The bail petition for the accused in the case of stabbing a judicial officer was denied by the High Court of Madras through the learned bench led by HONOURABLE MR. JUSTICE N Anand Venkatesh in the case of Prakash A. Vs. The State is represented by the Inspector of Police (Criminal Original Petition Case No. 11408 of 2022)

FACTS OF THE CASE: Brief facts of the case are as follows; An Office Assistant, Prakash A., was issued a transfer order by his superior, a judicial officer. He was allegedly enraged by the said order, and as a result, he is reported to have taken a knife with him and attempted to attack the Judicial Officer, whom he held responsible for issuing the transfer order. He was charged with violating Sections 332, 324, and 307 of the IPC. The petitioner’s learned counsel stated that the inquiry was completed and that the police had already filed the final report. It was also claimed that the petitioner had already been imprisoned for 75 days. As a result, bail was necessary in order for him to defend himself successfully. It was also stated that the petitioner was willing to abide by the bail conditions set by the Court.On the contrary, the advocate for the government submitted that the issue involved was severe. He added that the matter is at the commitment stage and that the Court may fix a time. It was further submitted that if the petitioner was granted bail, it would seriously impact the institution at large, and acts like these should be taken seriously.

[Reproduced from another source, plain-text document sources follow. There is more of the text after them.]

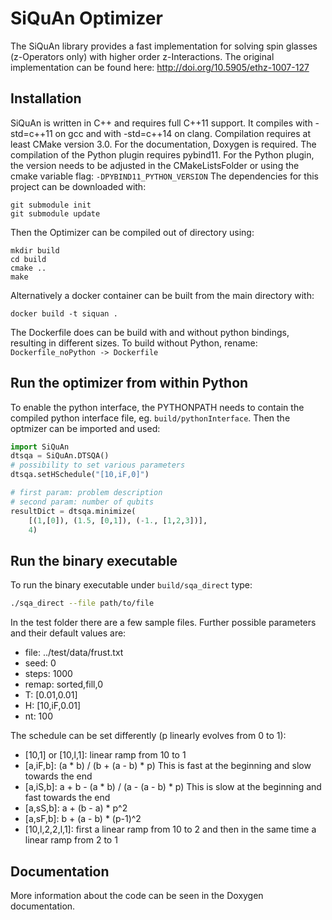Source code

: # SiQuAn Optimizer
The SiQuAn library provides a fast implementation for solving spin glasses (z-Operators only) with higher order z-Interactions. The original implementation can be found here: http://doi.org/10.5905/ethz-1007-127

## Installation
SiQuAn is written in C++ and requires full C++11 support. It compiles with -std=c++11 on gcc and with -std=c++14 on clang. Compilation requires at least CMake version 3.0. For the documentation, Doxygen is required. The compilation of the Python plugin requires pybind11. For the Python plugin, the version needs to be adjusted in the CMakeListsFolder or using the cmake variable flag: `-DPYBIND11_PYTHON_VERSION`
The dependencies for this project can be downloaded with:
```
git submodule init
git submodule update
```
Then the Optimizer can be compiled out of directory using:
```
mkdir build
cd build
cmake ..
make
```

Alternatively a docker container can be built from the main directory with:
```
docker build -t siquan .
```
The Dockerfile does can be build with and without python bindings, resulting
in different sizes. To build without Python, rename: ```Dockerfile_noPython -> Dockerfile```

## Run the optimizer from within Python

To enable the python interface, the PYTHONPATH needs to contain the compiled python interface file, eg. `build/pythonInterface`.
Then the optmizer can be imported and used:
```python
import SiQuAn
dtsqa = SiQuAn.DTSQA()
# possibility to set various parameters
dtsqa.setHSchedule("[10,iF,0]")

# first param: problem description
# second param: number of qubits
resultDict = dtsqa.minimize(
    [(1,[0]), (1.5, [0,1]), (-1., [1,2,3])],
    4)
```

## Run the binary executable
To run the binary executable under `build/sqa_direct` type:
```bash
./sqa_direct --file path/to/file
```
In the test folder there are a few sample files. Further possible parameters and their default values are:
- file: ../test/data/frust.txt
- seed: 0
- steps: 1000
- remap: sorted,fill,0
- T: [0.01,0.01]
- H: [10,iF,0.01]
- nt: 100


The schedule can be set differently (p linearly evolves from 0 to 1):
- [10,1] or [10,l,1]: linear ramp from 10 to 1
- [a,iF,b]: (a * b) / (b + (a - b) * p) This is fast at the beginning and slow towards the end
- [a,iS,b]: a + b - (a * b) / (a - (a - b) * p) This is slow at the beginning and fast towards the end
- [a,sS,b]:  a + (b - a) * p^2
- [a,sF,b]: b + (a - b) * (p-1)^2
- [10,l,2,2,l,1]: first a linear ramp from 10 to 2 and then in the same time a linear ramp from 2 to 1


## Documentation
More information about the code can be seen in the Doxygen documentation.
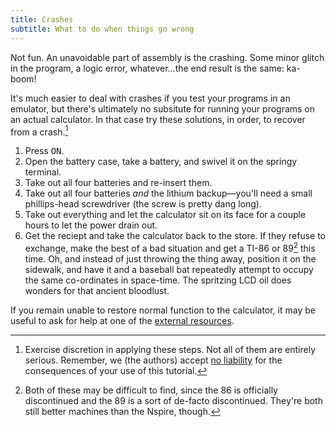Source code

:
 ```yaml
---
title: Crashes
subtitle: What to do when things go wrong
---
```


Not fun. An unavoidable part of assembly is the crashing. Some minor
glitch in the program, a logic error, whatever...the end result is the
same: ka-boom!

It's much easier to deal with crashes if you test your programs in an emulator,
but there's ultimately no subsitute for running your programs on an actual
calculator. In that case try these solutions, in order, to recover from a
crash.[^cheek]

1. Press <kbd>ON</kbd>.
2. Open the battery case, take a battery, and swivel it on the springy
   terminal.
3. Take out all four batteries and re-insert them.
4. Take out all four batteries *and* the lithium backup—you'll need a small
   phillips-head screwdriver (the screw is pretty dang long).
5. Take out everything and let the calculator sit on its face for a couple
   hours to let the power drain out.
6. Get the reciept and take the calculator back to the store. If they
   refuse to exchange, make the best of a bad situation and get a TI-86 or
   89[^86] this time. Oh, and instead of just throwing the thing away, position
   it on the sidewalk, and have it and a baseball bat repeatedly attempt to
   occupy the same co-ordinates in space-time. The spritzing LCD oil does
   wonders for that ancient bloodlust.

If you remain unable to restore normal function to the calculator, it may
be useful to ask for help at one of the [external resources](linx.html).

[^cheek]: Exercise discretion in applying these steps. Not all of them are
entirely serious. Remember, we (the authors) accept [no liability][warranty]
for the consequences of your use of this tutorial.

[^86]: Both of these may be difficult to find, since the 86 is officially
discontinued and the 89 is a sort of de-facto discontinued. They're both
still better machines than the Nspire, though.

[warranty]: ../welcome.html#warranty-disclaimer
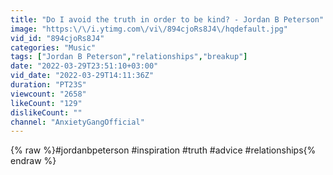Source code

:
 ```yaml
---
title: "Do I avoid the truth in order to be kind? - Jordan B Peterson"
image: "https:\/\/i.ytimg.com\/vi\/894cjoRs8J4\/hqdefault.jpg"
vid_id: "894cjoRs8J4"
categories: "Music"
tags: ["Jordan B Peterson","relationships","breakup"]
date: "2022-03-29T23:51:10+03:00"
vid_date: "2022-03-29T14:11:36Z"
duration: "PT23S"
viewcount: "2658"
likeCount: "129"
dislikeCount: ""
channel: "AnxietyGangOfficial"
---
```

{% raw %}#jordanbpeterson #inspiration #truth #advice #relationships{% endraw %}
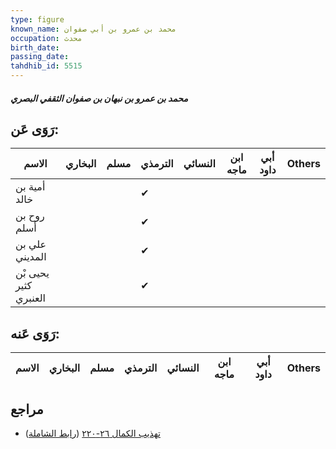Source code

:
 ```yaml
---
type: figure
known_name: محمد بن عمرو بن أبي صفوان
occupation: محدث
birth_date:
passing_date:
tahdhib_id: 5515
---
```

##### محمد بن عمرو بن نبهان بن صفوان الثقفي البصري

## رَوَى عَن:
| الاسم                 | البخاري | مسلم | الترمذي | النسائي | ابن ماجه | أبي داود | Others |
| --------------------- | ------- | ---- | ------- | ------- | -------- | -------- | ------ |
| أمية بن خالد          |         |      | ✔       |         |          |          |        |
| روح بن أسلم           |         |      | ✔       |         |          |          |        |
| علي بن المديني        |         |      | ✔       |         |          |          |        |
| يحيى بْن كثير العنبري |         |      | ✔       |         |          |          |        |
## رَوَى عَنه:
| الاسم | البخاري | مسلم | الترمذي | النسائي | ابن ماجه | أبي داود | Others |
| ----- | ------- | ---- | ------- | ------- | -------- | -------- | ------ |
## مراجع
- [تهذيب الكمال ٢٦-٢٢٠](obsidian://open?vault=Tahdhib-al-Kamal&file=Figures/٥٥١٥-محمد%20بن%20عمرو%20بن%20نبهان%20بن%20صفوان%20الثقفي%20البصري) ([رابط الشاملة](https://shamela.ws/book/3722/13968))
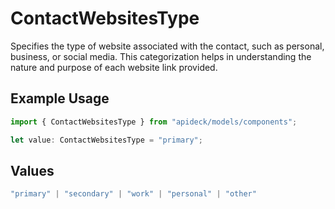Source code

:# ContactWebsitesType

Specifies the type of website associated with the contact, such as personal, business, or social media. This categorization helps in understanding the nature and purpose of each website link provided.

## Example Usage

```typescript
import { ContactWebsitesType } from "apideck/models/components";

let value: ContactWebsitesType = "primary";
```

## Values

```typescript
"primary" | "secondary" | "work" | "personal" | "other"
```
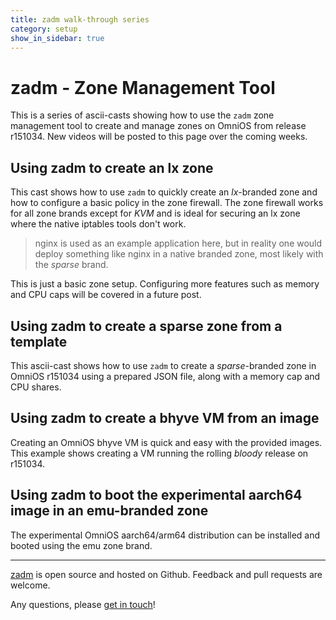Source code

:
```yaml
---
title: zadm walk-through series
category: setup
show_in_sidebar: true
---
```


# zadm - Zone Management Tool

This is a series of ascii-casts showing how to use the `zadm` zone management
tool to create and manage zones on OmniOS from release r151034. New videos
will be posted to this page over the coming weeks.

## Using zadm to create an lx zone

This cast shows how to use `zadm` to quickly create an
_lx_-branded zone and how to configure a basic policy in the zone firewall.
The zone firewall works for all zone brands except for _KVM_ and is ideal for
securing an lx zone where the native iptables tools don't work.

> nginx is used as an example application here, but in reality one would
> deploy something like nginx in a native branded zone, most likely with
> the _sparse_ brand.

This is just a basic zone setup. Configuring more features such as memory
and CPU caps will be covered in a future post.

<script id="asciicast-360901" src="https://asciinema.org/a/360901.js" async>
</script>

## Using zadm to create a sparse zone from a template

This ascii-cast shows how to use `zadm` to create a
_sparse_-branded zone in OmniOS r151034 using a prepared JSON file,
along with a memory cap and CPU shares.

<script id="asciicast-aiXmHqbMqfoqGwiDIxbSv6Jcf"
    src="https://asciinema.org/a/aiXmHqbMqfoqGwiDIxbSv6Jcf.js" async>
</script>

## Using zadm to create a bhyve VM from an image

Creating an OmniOS bhyve VM is quick and easy with the provided images.
This example shows creating a VM running the rolling _bloody_ release on
r151034.

<script id="asciicast-xYYPdt7feg41q53cOPIl1IeMO"
    src="https://asciinema.org/a/xYYPdt7feg41q53cOPIl1IeMO.js" async>
</script>

## Using zadm to boot the experimental aarch64 image in an emu-branded zone

The experimental OmniOS aarch64/arm64 distribution can be installed and
booted using the emu zone brand.

<script id="asciicast-595580"
    src="https://asciinema.org/a/595580.js" async>
</script>

---

<i class="fab fa-lg fa-pull-left fa-github"></i> [zadm](https://github.com/omniosorg/zadm) is open source and hosted on Github. Feedback and pull requests
are welcome.

Any questions, please [get in touch](/about/contact.html)!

JUDGEMENT: After reviewing the submissions of both sides, the single-judge bench stated its concern while dealing with the petition and observed that the issue was to be dealt with utmost seriousness as it impacted the institution at large. “Such an attack has an impact on the institution at large, and hence it must be dealt with utmost seriousness. If the petitioner is granted bail at this stage, it will have a serious impact on the mind of the Judicial Officers who may not feel very comfortable issuing transfer orders or initiating disciplinary proceedings against their staff,” observed Justice Venkatesh. The Court, while agreeing to the contentions made by the government’s counsel, stated that seeing the seriousness of the allegations, the accused could not be granted bail. The Court ordered the Committal Court to refer the case to the Sessions Court in question. The Sessions Court was also ordered to conduct the hearings daily and finish the case within six weeks. It was also ordered that the Sessions Court resolve the matter only on the merits and in line with the law.